▶ What is required
Line by line, transcribe the records exactly.

Top of Task input

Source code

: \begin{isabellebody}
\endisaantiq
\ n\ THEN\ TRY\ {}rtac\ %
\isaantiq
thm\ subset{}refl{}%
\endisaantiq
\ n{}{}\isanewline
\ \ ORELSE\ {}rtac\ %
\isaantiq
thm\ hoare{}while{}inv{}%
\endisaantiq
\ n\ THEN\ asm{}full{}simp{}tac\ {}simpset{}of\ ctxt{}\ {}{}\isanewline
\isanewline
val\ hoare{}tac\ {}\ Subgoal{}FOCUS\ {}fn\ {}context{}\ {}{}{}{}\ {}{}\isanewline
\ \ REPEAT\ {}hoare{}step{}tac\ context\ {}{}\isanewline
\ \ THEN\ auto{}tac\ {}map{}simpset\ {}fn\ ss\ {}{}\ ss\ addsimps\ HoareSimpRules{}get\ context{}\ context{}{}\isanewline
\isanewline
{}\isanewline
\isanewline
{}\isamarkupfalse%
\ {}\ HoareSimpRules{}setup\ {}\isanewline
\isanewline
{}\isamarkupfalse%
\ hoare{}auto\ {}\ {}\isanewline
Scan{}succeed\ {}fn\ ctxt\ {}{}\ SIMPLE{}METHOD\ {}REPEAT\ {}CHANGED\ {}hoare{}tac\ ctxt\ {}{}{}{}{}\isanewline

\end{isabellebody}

Bottom of Task input

▶ Solution below
Source code

: \begin{isabellebody}
\endisaantiq
\ n\ THEN\ TRY\ {}rtac\ %
\isaantiq
thm\ subset{}refl{}%
\endisaantiq
\ n{}{}\isanewline
\ \ ORELSE\ {}rtac\ %
\isaantiq
thm\ hoare{}while{}inv{}%
\endisaantiq
\ n\ THEN\ asm{}full{}simp{}tac\ {}simpset{}of\ ctxt{}\ {}{}\isanewline
\isanewline
val\ hoare{}tac\ {}\ Subgoal{}FOCUS\ {}fn\ {}context{}\ {}{}{}{}\ {}{}\isanewline
\ \ REPEAT\ {}hoare{}step{}tac\ context\ {}{}\isanewline
\ \ THEN\ auto{}tac\ {}map{}simpset\ {}fn\ ss\ {}{}\ ss\ addsimps\ HoareSimpRules{}get\ context{}\ context{}{}\isanewline
\isanewline
{}\isanewline
\isanewline
{}\isamarkupfalse%
\ {}\ HoareSimpRules{}setup\ {}\isanewline
\isanewline
{}\isamarkupfalse%
\ hoare{}auto\ {}\ {}\isanewline
Scan{}succeed\ {}fn\ ctxt\ {}{}\ SIMPLE{}METHOD\ {}REPEAT\ {}CHANGED\ {}hoare{}tac\ ctxt\ {}{}{}{}{}\isanewline

\end{isabellebody}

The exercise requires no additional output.